Patients newly diagnosed with DLBCL or Burkitt lymphoma were entered on 1 of 3 different protocols containing dose-adjusted (DA)–EPOCH (infusional etoposide, vincristine, and doxorubicin, with bolus prednisone and cyclophosphamide) or DA-EPOCH with rituximab, as previously reported, depending on the treatment date and HIV status.^5,11  Patients with recurrent lymphomas received salvage treatment appropriate for the clinical setting. The newly diagnosed patients who were at risk for central nervous system lymphoma but had no evidence of disease received prophylactic treatment with 12 mg intrathecal methotrexate on days 1 and 5 of cycles 3 to 6 (total, 12 doses) of DA-EPOCH. Patients requiring active treatment for leptomeningeal lymphoma received 12 mg intrathecal methotrexate on the following schedule: induction: twice weekly until 2 weeks past the last negative cerebrospinal fluid flow cytometry with a minimum of 4 weeks of treatment; consolidation: 6 weekly treatments; maintenance: 4 monthly treatments. Modifications of this treatment plan, which included the use of cytarabine and/or cranial radiation, were made as clinically indicated in patients who did not adequately respond, had excess toxicity, and/or had parenchymal brain lesions. Among the newly diagnosed patients with evidence of cerebrospinal fluid lymphoma, treatment was administered via lumbar puncture in 7 and via an Ommaya reservoir in 3 patients. All 3 relapsed patients received treatment via an Ommaya reservoir.

Cerebrospinal fluid samples were prepared in a manner to optimize cellular preservation and cellular concentration while minimizing peripheral blood contamination. Fresh cerebrospinal fluid specimens were refrigerated and processed within several hours of collection as follows: 0.5 mL of straight specimen was cytocentrifuged at 700 rpm for 15 minutes and then utilized for a preliminary cytospin, which was air-dried and stained with Diff-Quik (Dade Behring, Newark, DE). Based on the concentration of cells on the cytospin, samples were concentrated or diluted in RPMI 1640 (Gibco, Grand Island, NY).

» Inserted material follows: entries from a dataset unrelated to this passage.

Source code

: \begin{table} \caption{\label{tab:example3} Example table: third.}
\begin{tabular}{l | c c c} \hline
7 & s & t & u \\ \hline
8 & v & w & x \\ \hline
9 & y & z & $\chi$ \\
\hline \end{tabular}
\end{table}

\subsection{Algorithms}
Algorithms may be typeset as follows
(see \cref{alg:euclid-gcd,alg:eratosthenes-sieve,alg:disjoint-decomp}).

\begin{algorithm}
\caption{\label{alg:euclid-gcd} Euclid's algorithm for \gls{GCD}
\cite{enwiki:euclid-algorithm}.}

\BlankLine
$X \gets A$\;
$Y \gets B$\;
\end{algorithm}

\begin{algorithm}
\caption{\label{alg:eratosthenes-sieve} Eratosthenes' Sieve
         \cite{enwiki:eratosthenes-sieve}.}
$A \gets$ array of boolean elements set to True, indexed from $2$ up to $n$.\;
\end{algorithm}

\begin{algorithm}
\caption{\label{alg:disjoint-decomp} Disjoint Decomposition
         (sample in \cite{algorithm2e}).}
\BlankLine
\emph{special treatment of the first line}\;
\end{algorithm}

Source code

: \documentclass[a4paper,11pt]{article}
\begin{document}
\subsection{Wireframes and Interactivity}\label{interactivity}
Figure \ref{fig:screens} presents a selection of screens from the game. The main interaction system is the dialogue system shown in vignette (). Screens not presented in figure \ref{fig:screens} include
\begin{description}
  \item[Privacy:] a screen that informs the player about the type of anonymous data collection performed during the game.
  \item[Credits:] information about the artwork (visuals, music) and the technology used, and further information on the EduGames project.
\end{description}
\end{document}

Each case was interpreted by a cytopathologist (A.F. and A.A.). Results were reported as negative, positive, atypical, or suspicious for malignant lymphoma based on cellular morphology and were independently reviewed from the flow cytometry results. Samples reported as “negative for malignant cells” contained benign-appearing lymphocytes and monocytes. Samples reported as showing “atypical lymphocytes” contained lymphocytes with abnormal nuclear-cytoplasmic ratios, irregular nuclear morphology, and possibly nucleoli. In these cases, the morphology was indeterminate between reactive and a neoplastic etiology. “Suspicious for malignant lymphoma” was reported when the lymphocytes were large, with increased nuclear-cytoplasmic ratios, irregular nuclear contours, and prominent nucleoli. In these instances, although a malignant etiology was favored, either due to the small number of cells or the remote possibility that these cells could be of a reactive etiology, the samples were not definitively called malignant. The diagnosis of “malignant lymphoma” was used when the cells exhibited the characteristic malignant morphology in keeping with the known histology. Immunohistochemistry was not employed in the negative or suspicious cases because the number of cells was too low for this technique to be useful.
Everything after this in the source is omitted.